Web Data: Cached or Current?
Caching Web site content can speed performance but make managing dynamic updates exceedingly difficult.
Computerworld - For all of its virtual connotations, the Internet depends entirely upon its physical infrastructure to move information around. And the physical distance from server to end user leaves plenty of time for information, in the form of packets, to get lost, resulting in e-mails that never arrive, Web pages that load incompletely and streaming audio or video that pops, flickers or just dies. So getting files closer to end users can improve performance.
One way to do that is by caching files near the edge of the network, closer to users. Barry Weber, vice president of technical infrastructure at BarnesandNoble.com Inc. in New York, says the company's BN.com site saw a 50% improvement in performance from the end users' perspective after it started using caching in February last year.
Within the past few years, more companies have embraced caching as a way to push static content out to users, frequently outsourcing the content to external content delivery networks (CDN). CDNs are groups of Web servers and caching servers, which are simpler and less expensive than Web servers but also aren't able to generate dynamic content.

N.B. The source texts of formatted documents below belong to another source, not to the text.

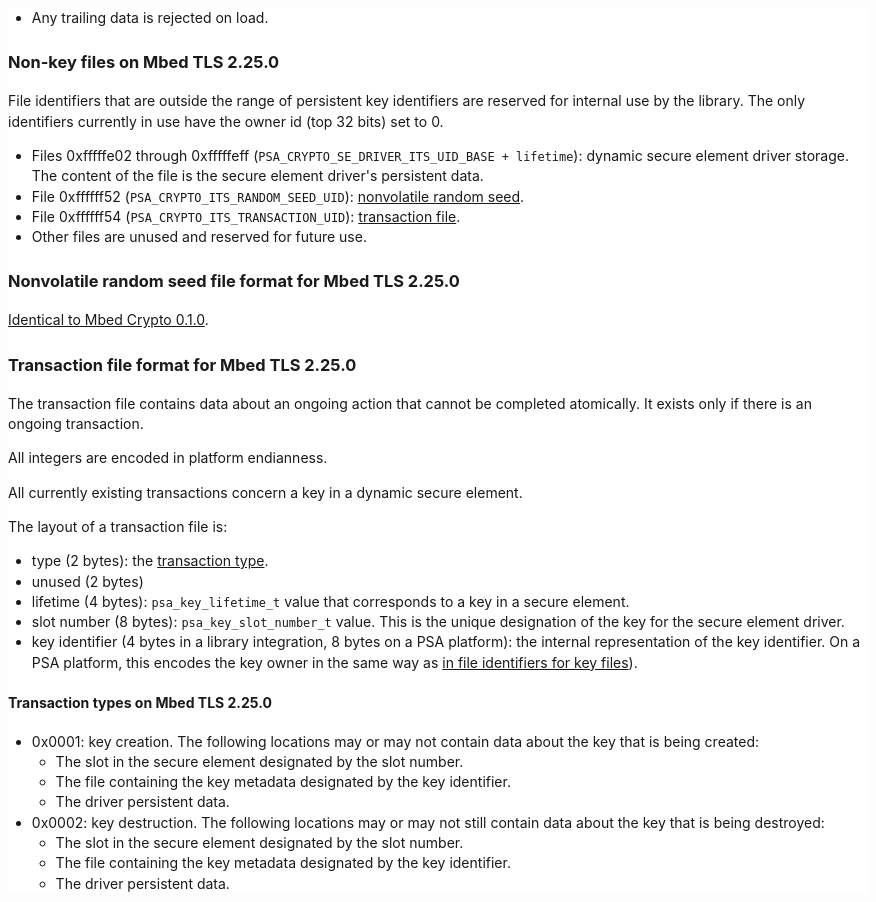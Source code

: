* Any trailing data is rejected on load.

### Non-key files on Mbed TLS 2.25.0

File identifiers that are outside the range of persistent key identifiers are reserved for internal use by the library. The only identifiers currently in use have the owner id (top 32 bits) set to 0.

* Files 0xfffffe02 through 0xfffffeff (`PSA_CRYPTO_SE_DRIVER_ITS_UID_BASE + lifetime`): dynamic secure element driver storage. The content of the file is the secure element driver's persistent data.
* File 0xffffff52 (`PSA_CRYPTO_ITS_RANDOM_SEED_UID`): [nonvolatile random seed](#nonvolatile-random-seed-file-format-for-mbed-tls-2.25.0).
* File 0xffffff54 (`PSA_CRYPTO_ITS_TRANSACTION_UID`): [transaction file](#transaction-file-format-for-mbed-tls-2.25.0).
* Other files are unused and reserved for future use.

### Nonvolatile random seed file format for Mbed TLS 2.25.0

[Identical to Mbed Crypto 0.1.0](#nonvolatile-random-seed-file-format-for-0.1.0).

### Transaction file format for Mbed TLS 2.25.0

The transaction file contains data about an ongoing action that cannot be completed atomically. It exists only if there is an ongoing transaction.

All integers are encoded in platform endianness.

All currently existing transactions concern a key in a dynamic secure element.

The layout of a transaction file is:

* type (2 bytes): the [transaction type](#transaction-types-on-mbed-tls-2.25.0).
* unused (2 bytes)
* lifetime (4 bytes): `psa_key_lifetime_t` value that corresponds to a key in a secure element.
* slot number (8 bytes): `psa_key_slot_number_t` value. This is the unique designation of the key for the secure element driver.
* key identifier (4 bytes in a library integration, 8 bytes on a PSA platform): the internal representation of the key identifier. On a PSA platform, this encodes the key owner in the same way as [in file identifiers for key files](#file-namespace-on-a-psa-platform-on-mbed-tls-2.25.0)).

#### Transaction types on Mbed TLS 2.25.0

* 0x0001: key creation. The following locations may or may not contain data about the key that is being created:
    * The slot in the secure element designated by the slot number.
    * The file containing the key metadata designated by the key identifier.
    * The driver persistent data.
* 0x0002: key destruction. The following locations may or may not still contain data about the key that is being destroyed:
    * The slot in the secure element designated by the slot number.
    * The file containing the key metadata designated by the key identifier.
    * The driver persistent data.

Companies are increasingly turning to CDNs because they can deliver static content more reliably than the prevailing model of a few clusters of Web servers serving every request. BN.com outsources delivery of its static content to Akamai Technologies Inc. in Cambridge, Mass. After BN.com uploads new content to one of Akamai's servers, it takes two to three hours for it to become available across Akamai's CDN. The CDN intercepts all IP requests for BN.com's static content - HTML, images, streaming audio or video - and serves it to users from the available cache that's physically closest to the user.
Meanwhile, requests for dynamic content, such as book inventory levels and targeted banner advertisements, go to BN.com's servers as usual. Both find their way back to the end user, who sees only the finished Web page. Though CDNs are unnecessary on a small scale, the CDN helps keep the site running quickly when, say, a new Stephen King novel comes out and thousands of users are viewing the book's Web page on BN.com every hour.
Now, for the first time, caching is enabling companies to do things that were previously impossible or very unreliable on the Internet, such as streaming catalogs of media files. But caching still leaves something to be desired for retail companies, such as Barnesandnoble.com, that dynamically generate their Web pages with content specifically targeted at individuals.
Some companies have a financial imperative to make their video files reliably available on the Internet. And reliability has been elusive, especially as the number of simultaneous streams has increased.